Partition A \(\{(-3,0],(0,10]\}\) and Partition B \(\{(-3,-1),[-1,10]\}\). Neither partition is finer than other.
Partition A \(\{(-3,0],(0,10]\}\) and Partition B \(\{(-3,-1),[-1,10].(0,10]\}\). Partition B is finer than Partition A.
Since we need to work with more than one partition, we need the following vocabulary.
Refinement and Common Refinement
A refinement \(C\) of a partition \(A\) for a set \(X\) is a partition for \(X\) that is finer than \(A\).
A common refinement \(C\) of partitions \(A\) and \(B\) for a set \(X\) is a partition for \(X\) that is finer than both \(A\) and \(B\).
Essentially, a common refinement is a partition that refines both \(A\) and \(B\).
Let’s understand this with the following example.
Example 8
Take \(A\) and \(B\) to be the sets that are given by \[A = \left\{[-3, 2), [2, 8)\right\}\quad {\rm and}\quad B = \left\{[-3, 1), [1, 5], (5, 8)\right\}.\] The sets \(A\) and \(B\) are partitions of the set \([-3, 8)\). Find a common refinement for \(A\) and \(B\).

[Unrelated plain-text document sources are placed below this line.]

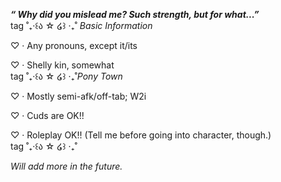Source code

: <b><i>“ Why did you mislead me? Such strength, but for what...” </b></i>
<br> tag
˚₊‧꒰ა ☆ ໒꒱ ‧₊˚ <i>Basic Information</i>

♡ · Any pronouns, except it/its

♡ · Shelly kin, somewhat
<br> tag
˚₊‧꒰ა ☆ ໒꒱ ‧₊˚<i>Pony Town</i>

♡ · Mostly semi-afk/off-tab; W2i

♡ · Cuds are OK!!

♡ · Roleplay OK!! (Tell me before going into character, though.)
<br> tag
˚₊‧꒰ა ☆ ໒꒱ ‧₊˚

<i>Will add more in the future.</i>
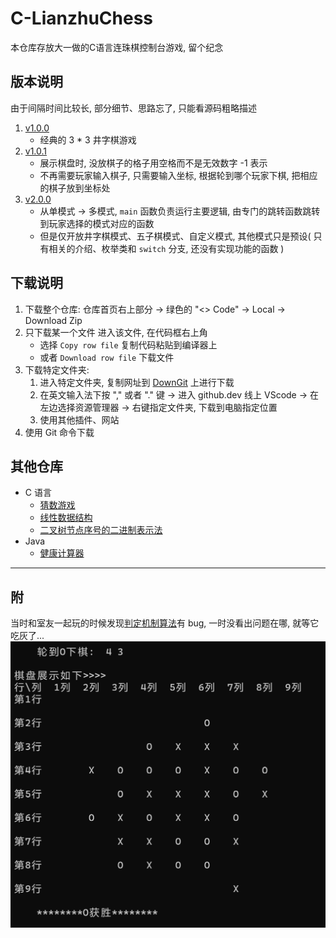 # C-LianzhuChess
本仓库存放大一做的C语言连珠棋控制台游戏, 留个纪念

## 版本说明
由于间隔时间比较长, 部分细节、思路忘了, 只能看源码粗略描述
1. [v1.0.0](https://github.com/existed-name/C-LianzhuChess/edit/main/TicTacToeV1.0.0.c)
   * 经典的 3 * 3 井字棋游戏
2. [v1.0.1](https://github.com/existed-name/C-LianzhuChess/blob/main/TicTacToeV1.0.1.c)
   * 展示棋盘时, 没放棋子的格子用空格而不是无效数字 -1 表示
   * 不再需要玩家输入棋子, 只需要输入坐标, 根据轮到哪个玩家下棋, 把相应的棋子放到坐标处
3. [v2.0.0](https://github.com/existed-name/C-LianzhuChess/blob/main/LianzhuChessV2.0.0.c)
   * 从单模式 → 多模式, `main` 函数负责运行主要逻辑, 由专门的跳转函数跳转到玩家选择的模式对应的函数
   * 但是仅开放井字棋模式、五子棋模式、自定义模式, 其他模式只是预设( 只有相关的介绍、枚举类和 `switch` 分支, 还没有实现功能的函数 )

## 下载说明
1. 下载整个仓库: 仓库首页右上部分 → 绿色的 "<> Code" → Local → Download Zip
2. 只下载某一个文件
   进入该文件, 在代码框右上角
   * 选择 `Copy row file` 复制代码粘贴到编译器上
   * 或者 `Download row file` 下载文件
3. 下载特定文件夹:    
   1. 进入特定文件夹, 复制网址到 [DownGit](https://tool.mkblog.cn/downgit/#/home) 上进行下载    
   2. 在英文输入法下按 "," 或者 "." 键 → 进入 github.dev 线上 VScode → 在左边选择资源管理器 → 右键指定文件夹, 下载到电脑指定位置    
   3. 使用其他插件、网站    
4. 使用 Git 命令下载

## 其他仓库
* C 语言
  - [猜数游戏](https://github.com/existed-name/C-GuessNumber/tree/main)
  - [线性数据结构](https://github.com/existed-name/C-LinearDataStructre)
  - [二叉树节点序号的二进制表示法](https://github.com/existed-name/C-TreeNodeNumberInBinary)
* Java
  - [健康计算器](https://github.com/existed-name/Java-Health-Calculator)
 
---

## 附
当时和室友一起玩的时候发现[判定机制算法](https://github.com/existed-name/C-LianzhuChess/blob/main/LianzhuChessV2.0.0.c#L557-L687)有 bug, 一时没看出问题在哪, 就等它吃灰了...  
![判断机制 bug](images/check-win-bug.png)

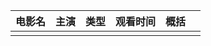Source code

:
| 电影名 | 主演  | 类型  | 观看时间 | 概括  |     |
| --- | --- | --- | ---- | --- | --- |
|     |     |     |      |     |     |



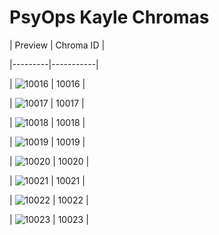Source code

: # PsyOps Kayle Chromas


| Preview | Chroma ID |

|---------|-----------|

| ![10016](https://raw.communitydragon.org/latest/plugins/rcp-be-lol-game-data/global/default/v1/champion-chroma-images/10/10016.png) | 10016 |

| ![10017](https://raw.communitydragon.org/latest/plugins/rcp-be-lol-game-data/global/default/v1/champion-chroma-images/10/10017.png) | 10017 |

| ![10018](https://raw.communitydragon.org/latest/plugins/rcp-be-lol-game-data/global/default/v1/champion-chroma-images/10/10018.png) | 10018 |

| ![10019](https://raw.communitydragon.org/latest/plugins/rcp-be-lol-game-data/global/default/v1/champion-chroma-images/10/10019.png) | 10019 |

| ![10020](https://raw.communitydragon.org/latest/plugins/rcp-be-lol-game-data/global/default/v1/champion-chroma-images/10/10020.png) | 10020 |

| ![10021](https://raw.communitydragon.org/latest/plugins/rcp-be-lol-game-data/global/default/v1/champion-chroma-images/10/10021.png) | 10021 |

| ![10022](https://raw.communitydragon.org/latest/plugins/rcp-be-lol-game-data/global/default/v1/champion-chroma-images/10/10022.png) | 10022 |

| ![10023](https://raw.communitydragon.org/latest/plugins/rcp-be-lol-game-data/global/default/v1/champion-chroma-images/10/10023.png) | 10023 |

Here is a common refinement \(C=\{[-3,1),[1,2),[2,5],(5,8)\}\). We can check by making sure we can build each interval in \(A\) and \(B\) by using some combination of intervals in \(C\) and unions.

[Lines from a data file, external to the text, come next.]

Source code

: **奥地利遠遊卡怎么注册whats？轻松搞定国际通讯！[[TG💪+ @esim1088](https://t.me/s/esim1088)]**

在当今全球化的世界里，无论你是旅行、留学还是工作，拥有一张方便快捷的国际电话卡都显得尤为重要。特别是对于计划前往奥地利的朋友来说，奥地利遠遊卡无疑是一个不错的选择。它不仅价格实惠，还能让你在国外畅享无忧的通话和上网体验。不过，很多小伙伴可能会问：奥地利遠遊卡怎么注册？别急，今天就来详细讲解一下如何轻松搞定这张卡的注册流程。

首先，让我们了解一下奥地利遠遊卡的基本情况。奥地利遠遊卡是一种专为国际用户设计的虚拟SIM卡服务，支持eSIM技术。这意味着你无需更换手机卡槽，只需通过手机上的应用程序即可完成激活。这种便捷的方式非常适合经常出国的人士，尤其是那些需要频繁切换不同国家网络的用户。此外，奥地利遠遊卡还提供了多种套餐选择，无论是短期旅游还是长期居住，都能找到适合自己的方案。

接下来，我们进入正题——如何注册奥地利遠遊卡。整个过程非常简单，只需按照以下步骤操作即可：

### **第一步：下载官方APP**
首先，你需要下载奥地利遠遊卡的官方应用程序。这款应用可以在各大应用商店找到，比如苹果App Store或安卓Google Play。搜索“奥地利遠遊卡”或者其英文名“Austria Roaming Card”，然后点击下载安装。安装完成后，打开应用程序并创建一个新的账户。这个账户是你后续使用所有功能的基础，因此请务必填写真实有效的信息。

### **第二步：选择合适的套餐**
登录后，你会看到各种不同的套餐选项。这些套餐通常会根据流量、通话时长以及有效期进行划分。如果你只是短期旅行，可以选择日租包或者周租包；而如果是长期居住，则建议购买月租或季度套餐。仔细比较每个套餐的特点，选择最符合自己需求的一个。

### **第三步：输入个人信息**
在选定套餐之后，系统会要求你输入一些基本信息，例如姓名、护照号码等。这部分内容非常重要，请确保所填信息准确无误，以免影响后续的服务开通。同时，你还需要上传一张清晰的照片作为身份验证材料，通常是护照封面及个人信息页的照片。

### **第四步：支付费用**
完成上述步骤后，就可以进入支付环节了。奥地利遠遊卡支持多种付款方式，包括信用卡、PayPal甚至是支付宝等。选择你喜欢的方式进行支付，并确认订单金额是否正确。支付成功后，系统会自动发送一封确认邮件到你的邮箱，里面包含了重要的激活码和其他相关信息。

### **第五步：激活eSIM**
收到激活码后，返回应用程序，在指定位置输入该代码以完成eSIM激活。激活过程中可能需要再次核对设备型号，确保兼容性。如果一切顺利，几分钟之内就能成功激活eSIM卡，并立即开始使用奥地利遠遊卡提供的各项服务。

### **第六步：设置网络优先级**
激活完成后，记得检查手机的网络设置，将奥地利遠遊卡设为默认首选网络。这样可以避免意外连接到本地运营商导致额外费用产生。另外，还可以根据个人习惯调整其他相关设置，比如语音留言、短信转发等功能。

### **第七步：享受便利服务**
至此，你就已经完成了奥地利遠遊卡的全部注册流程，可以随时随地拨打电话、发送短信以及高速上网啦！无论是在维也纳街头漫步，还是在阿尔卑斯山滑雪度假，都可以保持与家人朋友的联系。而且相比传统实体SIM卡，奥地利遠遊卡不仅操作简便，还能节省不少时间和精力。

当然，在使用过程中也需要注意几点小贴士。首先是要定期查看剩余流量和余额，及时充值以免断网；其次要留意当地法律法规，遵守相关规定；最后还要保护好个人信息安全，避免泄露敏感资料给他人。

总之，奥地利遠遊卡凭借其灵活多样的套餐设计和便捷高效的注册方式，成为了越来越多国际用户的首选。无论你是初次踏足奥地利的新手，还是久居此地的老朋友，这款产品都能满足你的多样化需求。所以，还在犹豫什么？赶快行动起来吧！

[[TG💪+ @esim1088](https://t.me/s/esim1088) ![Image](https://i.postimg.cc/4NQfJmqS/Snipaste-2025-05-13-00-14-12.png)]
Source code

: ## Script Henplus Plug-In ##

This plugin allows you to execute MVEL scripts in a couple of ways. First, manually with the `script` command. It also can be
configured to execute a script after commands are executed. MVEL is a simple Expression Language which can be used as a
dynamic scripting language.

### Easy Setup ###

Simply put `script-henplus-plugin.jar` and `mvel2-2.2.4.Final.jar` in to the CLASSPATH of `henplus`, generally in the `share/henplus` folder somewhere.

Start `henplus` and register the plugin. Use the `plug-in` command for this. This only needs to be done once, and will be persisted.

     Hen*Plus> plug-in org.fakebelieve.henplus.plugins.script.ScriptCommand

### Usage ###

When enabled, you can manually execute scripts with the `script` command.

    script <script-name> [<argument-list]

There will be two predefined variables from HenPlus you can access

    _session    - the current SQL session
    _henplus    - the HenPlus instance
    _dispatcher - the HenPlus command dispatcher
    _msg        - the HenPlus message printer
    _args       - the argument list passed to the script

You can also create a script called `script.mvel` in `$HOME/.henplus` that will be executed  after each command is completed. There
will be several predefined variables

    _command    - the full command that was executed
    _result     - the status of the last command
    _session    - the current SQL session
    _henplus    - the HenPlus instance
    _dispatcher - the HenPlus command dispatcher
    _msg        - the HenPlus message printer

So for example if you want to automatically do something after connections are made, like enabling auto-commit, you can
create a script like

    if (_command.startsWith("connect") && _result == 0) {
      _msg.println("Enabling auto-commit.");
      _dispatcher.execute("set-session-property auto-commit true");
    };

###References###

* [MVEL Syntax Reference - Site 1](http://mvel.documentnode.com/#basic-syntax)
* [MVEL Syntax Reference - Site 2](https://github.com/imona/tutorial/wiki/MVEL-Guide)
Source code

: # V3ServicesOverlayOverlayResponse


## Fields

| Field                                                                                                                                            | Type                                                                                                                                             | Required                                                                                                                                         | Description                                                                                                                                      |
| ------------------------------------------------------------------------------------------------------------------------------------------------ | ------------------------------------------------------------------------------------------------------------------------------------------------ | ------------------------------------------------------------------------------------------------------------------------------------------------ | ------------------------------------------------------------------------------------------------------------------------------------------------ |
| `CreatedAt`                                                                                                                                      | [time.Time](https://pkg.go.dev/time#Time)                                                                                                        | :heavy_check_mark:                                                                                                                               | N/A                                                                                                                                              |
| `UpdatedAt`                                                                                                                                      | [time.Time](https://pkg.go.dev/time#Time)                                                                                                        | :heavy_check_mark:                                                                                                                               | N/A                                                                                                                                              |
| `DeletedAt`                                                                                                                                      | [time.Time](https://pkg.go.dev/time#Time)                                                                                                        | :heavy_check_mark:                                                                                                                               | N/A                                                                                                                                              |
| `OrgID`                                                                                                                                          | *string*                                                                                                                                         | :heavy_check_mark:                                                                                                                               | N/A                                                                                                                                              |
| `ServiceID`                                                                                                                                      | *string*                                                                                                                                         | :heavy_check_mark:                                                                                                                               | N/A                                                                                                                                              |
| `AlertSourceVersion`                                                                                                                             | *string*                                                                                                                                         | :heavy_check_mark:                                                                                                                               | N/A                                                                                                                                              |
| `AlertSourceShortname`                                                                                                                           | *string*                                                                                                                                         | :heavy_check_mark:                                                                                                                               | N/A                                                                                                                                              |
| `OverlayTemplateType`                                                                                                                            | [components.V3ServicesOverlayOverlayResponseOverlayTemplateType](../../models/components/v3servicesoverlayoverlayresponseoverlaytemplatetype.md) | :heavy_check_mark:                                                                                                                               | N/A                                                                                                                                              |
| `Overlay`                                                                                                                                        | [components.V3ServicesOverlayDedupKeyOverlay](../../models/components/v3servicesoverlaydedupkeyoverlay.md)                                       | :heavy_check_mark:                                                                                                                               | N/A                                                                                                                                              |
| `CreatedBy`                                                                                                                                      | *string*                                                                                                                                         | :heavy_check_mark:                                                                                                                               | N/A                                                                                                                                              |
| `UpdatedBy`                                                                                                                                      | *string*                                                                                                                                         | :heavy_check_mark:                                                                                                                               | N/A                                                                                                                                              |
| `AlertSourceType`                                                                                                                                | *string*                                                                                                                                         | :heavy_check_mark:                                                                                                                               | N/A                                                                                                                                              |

For example the interval in \(A\), \([-3,2)\) is built by unioning \([-3,1)\) and \([1,2)\). The other interval in \(A\), \([2,8)\) is the union of \([2,5]\) and \((5,8)\).
The intervals in \(B\) are all present. For example \([1,5]\) is the union of \([1,2)\) and \([2,5]\),
Now, let’s practice this idea with a piecewise defined function.
Example 9
Take \(f\) to be the function that is given by \[f(x) = \begin{cases}2x &\text{if }-2<x\leq 4\\x+1&\text{if }4< x < 10.\end{cases}\] Present \(f\) as a piecewise defined function with respect to a different partition for the set \((-2, 10)\).
The given partition is \(\{(-2,4],(4,10)\}\). There are many ways to create a new presentation. For example, split \((-2,4]\) into \((-2,1)\) and \([1,4]\) and split \((4,10)\) into \((4,7]\) and \((7,10)\). This is the new presentation of \(f\):
\[f(x)=\begin{cases}2x &\text{if }-2<x<1\\ 2x &\text{if }1\leq x\leq 4\\x+1&\text{if }4< x \leq 7\\x+1&\text{if }7< x < 10.\end{cases}\]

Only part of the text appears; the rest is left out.